_WHAT TO DO_
A word-for-word copy of the entries is the goal; leave out the pictures.

BEGIN

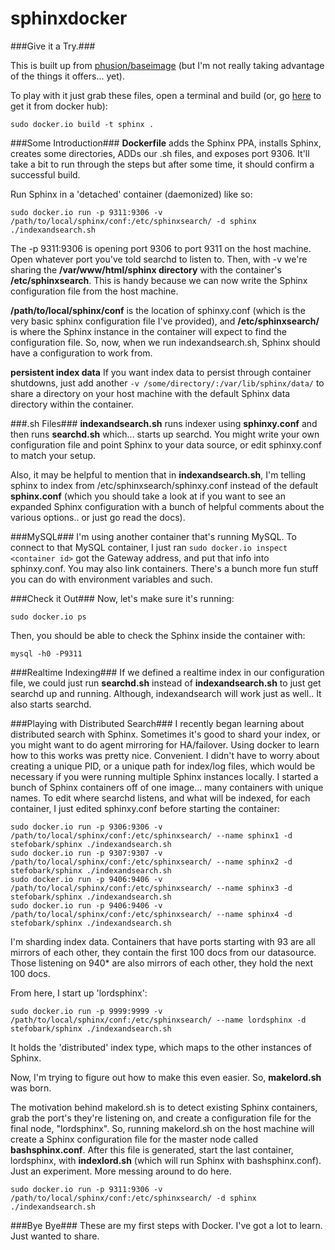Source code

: sphinxdocker
============

###Give it a Try.###

This is built up from [phusion/baseimage](https://registry.hub.docker.com/u/phusion/baseimage/) (but I'm not really taking advantage of the things it offers... yet).

To play with it just grab these files, open a terminal and build (or, go [here](https://registry.hub.docker.com/u/stefobark/sphinxdocker/) to get it from docker hub):

```
sudo docker.io build -t sphinx . 
```
###Some Introduction###
**Dockerfile**  adds the Sphinx PPA, installs Sphinx, creates some directories, ADDs our .sh files, and exposes port 9306. It'll take a bit to run through the steps but after some time, it should confirm a successful build. 

Run Sphinx in a 'detached' container (daemonized) like so:
```
sudo docker.io run -p 9311:9306 -v /path/to/local/sphinx/conf:/etc/sphinxsearch/ -d sphinx ./indexandsearch.sh
```

The -p 9311:9306 is opening port 9306 to port 9311 on the host machine. Open whatever port you've told searchd to listen to. Then, with -v we're sharing the **/var/www/html/sphinx directory** with the container's **/etc/sphinxsearch**. This is handy because we can now write the Sphinx configuration file from the host machine.

**/path/to/local/sphinx/conf** is the location of sphinxy.conf (which is the very basic sphinx configuration file I've provided), and **/etc/sphinxsearch/** is where the Sphinx instance in the container will expect to find the configuration file. So, now, when we run indexandsearch.sh, Sphinx should have a configuration to work from.

**persistent index data**
If you want index data to persist through container shutdowns, just add another ```-v /some/directory/:/var/lib/sphinx/data/``` to share a directory on your host machine with the default Sphinx data directory within the container.

###.sh Files###
**indexandsearch.sh** runs indexer using **sphinxy.conf** and then runs **searchd.sh** which... starts up searchd.
You might write your own configuration file and point Sphinx to your data source, or edit sphinxy.conf to match your setup. 

Also, it may be helpful to mention that in **indexandsearch.sh**, I'm telling sphinx to index from /etc/sphinxsearch/sphinxy.conf instead of the default **sphinx.conf** (which you should take a look at if you want to see an expanded Sphinx configuration with a bunch of helpful comments about the various options.. or just go read the docs).

###MySQL###
I'm using another container that's running MySQL. To connect to that MySQL container, I just ran ```sudo docker.io inspect <container id>``` got the Gateway address, and put that info into sphinxy.conf. You may also link containers. There's a bunch more fun stuff you can do with environment variables and such.

###Check it Out###
Now, let's make sure it's running:

```sudo docker.io ps```

Then, you should be able to check the Sphinx inside the container with:

```mysql -h0 -P9311```

###Realtime Indexing###
If we defined a realtime index in our configuration file, we could just run **searchd.sh** instead of **indexandsearch.sh** to just get searchd up and running. Although, indexandsearch will work just as well.. It also starts searchd.

###Playing with Distributed Search###
I recently began learning about distributed search with Sphinx. Sometimes it's good to shard your index, or you might want to do agent mirroring for HA/failover. Using docker to learn how to this works was pretty nice. Convenient. I didn't have to worry about creating a unique PID, or a unique path for index/log files, which would be necessary if you were running multiple Sphinx instances locally. I started a bunch of Sphinx containers off of one image... many containers with unique names. To edit where searchd listens, and what will be indexed, for each container, I just edited sphinxy.conf before starting the container:
```
sudo docker.io run -p 9306:9306 -v /path/to/local/sphinx/conf:/etc/sphinxsearch/ --name sphinx1 -d stefobark/sphinx ./indexandsearch.sh
sudo docker.io run -p 9307:9307 -v /path/to/local/sphinx/conf:/etc/sphinxsearch/ --name sphinx2 -d stefobark/sphinx ./indexandsearch.sh
sudo docker.io run -p 9406:9406 -v /path/to/local/sphinx/conf:/etc/sphinxsearch/ --name sphinx3 -d stefobark/sphinx ./indexandsearch.sh
sudo docker.io run -p 9406:9406 -v /path/to/local/sphinx/conf:/etc/sphinxsearch/ --name sphinx4 -d stefobark/sphinx ./indexandsearch.sh
```

I'm sharding index data. Containers that have ports starting with 93 are all mirrors of each other, they contain the first 100 docs from our datasource. Those listening on 940* are also mirrors of each other, they hold the next 100 docs.

From here, I start up 'lordsphinx':
```
sudo docker.io run -p 9999:9999 -v /path/to/local/sphinx/conf:/etc/sphinxsearch/ --name lordsphinx -d stefobark/sphinx ./indexandsearch.sh
```

It holds the 'distributed' index type, which maps to the other instances of Sphinx. 

Now, I'm trying to figure out how to make this even easier. So, **makelord.sh** was born.

The motivation behind makelord.sh is to detect existing Sphinx containers, grab the port's they're listening on, and create a configuration file for the final node, "lordsphinx". So, running makelord.sh on the host machine will create a Sphinx configuration file for the master node called **bashsphinx.conf**. After this file is generated, start the last container, lordsphinx, with **indexlord.sh** (which will run Sphinx with bashsphinx.conf). Just an experiment. More messing around to do here.

```
sudo docker.io run -p 9311:9306 -v /path/to/local/sphinx/conf:/etc/sphinxsearch/ -d sphinx ./indexandsearch.sh
```


###Bye Bye###
These are my first steps with Docker. I've got a lot to learn. Just wanted to share.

END

_EXPECTED OUTPUT_
Source code

: sphinxdocker
============

###Give it a Try.###

This is built up from [phusion/baseimage](https://registry.hub.docker.com/u/phusion/baseimage/) (but I'm not really taking advantage of the things it offers... yet).

To play with it just grab these files, open a terminal and build (or, go [here](https://registry.hub.docker.com/u/stefobark/sphinxdocker/) to get it from docker hub):

```
sudo docker.io build -t sphinx . 
```
###Some Introduction###
**Dockerfile**  adds the Sphinx PPA, installs Sphinx, creates some directories, ADDs our .sh files, and exposes port 9306. It'll take a bit to run through the steps but after some time, it should confirm a successful build. 

Run Sphinx in a 'detached' container (daemonized) like so:
```
sudo docker.io run -p 9311:9306 -v /path/to/local/sphinx/conf:/etc/sphinxsearch/ -d sphinx ./indexandsearch.sh
```

The -p 9311:9306 is opening port 9306 to port 9311 on the host machine. Open whatever port you've told searchd to listen to. Then, with -v we're sharing the **/var/www/html/sphinx directory** with the container's **/etc/sphinxsearch**. This is handy because we can now write the Sphinx configuration file from the host machine.

**/path/to/local/sphinx/conf** is the location of sphinxy.conf (which is the very basic sphinx configuration file I've provided), and **/etc/sphinxsearch/** is where the Sphinx instance in the container will expect to find the configuration file. So, now, when we run indexandsearch.sh, Sphinx should have a configuration to work from.

**persistent index data**
If you want index data to persist through container shutdowns, just add another ```-v /some/directory/:/var/lib/sphinx/data/``` to share a directory on your host machine with the default Sphinx data directory within the container.

###.sh Files###
**indexandsearch.sh** runs indexer using **sphinxy.conf** and then runs **searchd.sh** which... starts up searchd.
You might write your own configuration file and point Sphinx to your data source, or edit sphinxy.conf to match your setup. 

Also, it may be helpful to mention that in **indexandsearch.sh**, I'm telling sphinx to index from /etc/sphinxsearch/sphinxy.conf instead of the default **sphinx.conf** (which you should take a look at if you want to see an expanded Sphinx configuration with a bunch of helpful comments about the various options.. or just go read the docs).

###MySQL###
I'm using another container that's running MySQL. To connect to that MySQL container, I just ran ```sudo docker.io inspect <container id>``` got the Gateway address, and put that info into sphinxy.conf. You may also link containers. There's a bunch more fun stuff you can do with environment variables and such.

###Check it Out###
Now, let's make sure it's running:

```sudo docker.io ps```

Then, you should be able to check the Sphinx inside the container with:

```mysql -h0 -P9311```

###Realtime Indexing###
If we defined a realtime index in our configuration file, we could just run **searchd.sh** instead of **indexandsearch.sh** to just get searchd up and running. Although, indexandsearch will work just as well.. It also starts searchd.

###Playing with Distributed Search###
I recently began learning about distributed search with Sphinx. Sometimes it's good to shard your index, or you might want to do agent mirroring for HA/failover. Using docker to learn how to this works was pretty nice. Convenient. I didn't have to worry about creating a unique PID, or a unique path for index/log files, which would be necessary if you were running multiple Sphinx instances locally. I started a bunch of Sphinx containers off of one image... many containers with unique names. To edit where searchd listens, and what will be indexed, for each container, I just edited sphinxy.conf before starting the container:
```
sudo docker.io run -p 9306:9306 -v /path/to/local/sphinx/conf:/etc/sphinxsearch/ --name sphinx1 -d stefobark/sphinx ./indexandsearch.sh
sudo docker.io run -p 9307:9307 -v /path/to/local/sphinx/conf:/etc/sphinxsearch/ --name sphinx2 -d stefobark/sphinx ./indexandsearch.sh
sudo docker.io run -p 9406:9406 -v /path/to/local/sphinx/conf:/etc/sphinxsearch/ --name sphinx3 -d stefobark/sphinx ./indexandsearch.sh
sudo docker.io run -p 9406:9406 -v /path/to/local/sphinx/conf:/etc/sphinxsearch/ --name sphinx4 -d stefobark/sphinx ./indexandsearch.sh
```

I'm sharding index data. Containers that have ports starting with 93 are all mirrors of each other, they contain the first 100 docs from our datasource. Those listening on 940* are also mirrors of each other, they hold the next 100 docs.

From here, I start up 'lordsphinx':
```
sudo docker.io run -p 9999:9999 -v /path/to/local/sphinx/conf:/etc/sphinxsearch/ --name lordsphinx -d stefobark/sphinx ./indexandsearch.sh
```

It holds the 'distributed' index type, which maps to the other instances of Sphinx. 

Now, I'm trying to figure out how to make this even easier. So, **makelord.sh** was born.

The motivation behind makelord.sh is to detect existing Sphinx containers, grab the port's they're listening on, and create a configuration file for the final node, "lordsphinx". So, running makelord.sh on the host machine will create a Sphinx configuration file for the master node called **bashsphinx.conf**. After this file is generated, start the last container, lordsphinx, with **indexlord.sh** (which will run Sphinx with bashsphinx.conf). Just an experiment. More messing around to do here.

```
sudo docker.io run -p 9311:9306 -v /path/to/local/sphinx/conf:/etc/sphinxsearch/ -d sphinx ./indexandsearch.sh
```


###Bye Bye###
These are my first steps with Docker. I've got a lot to learn. Just wanted to share.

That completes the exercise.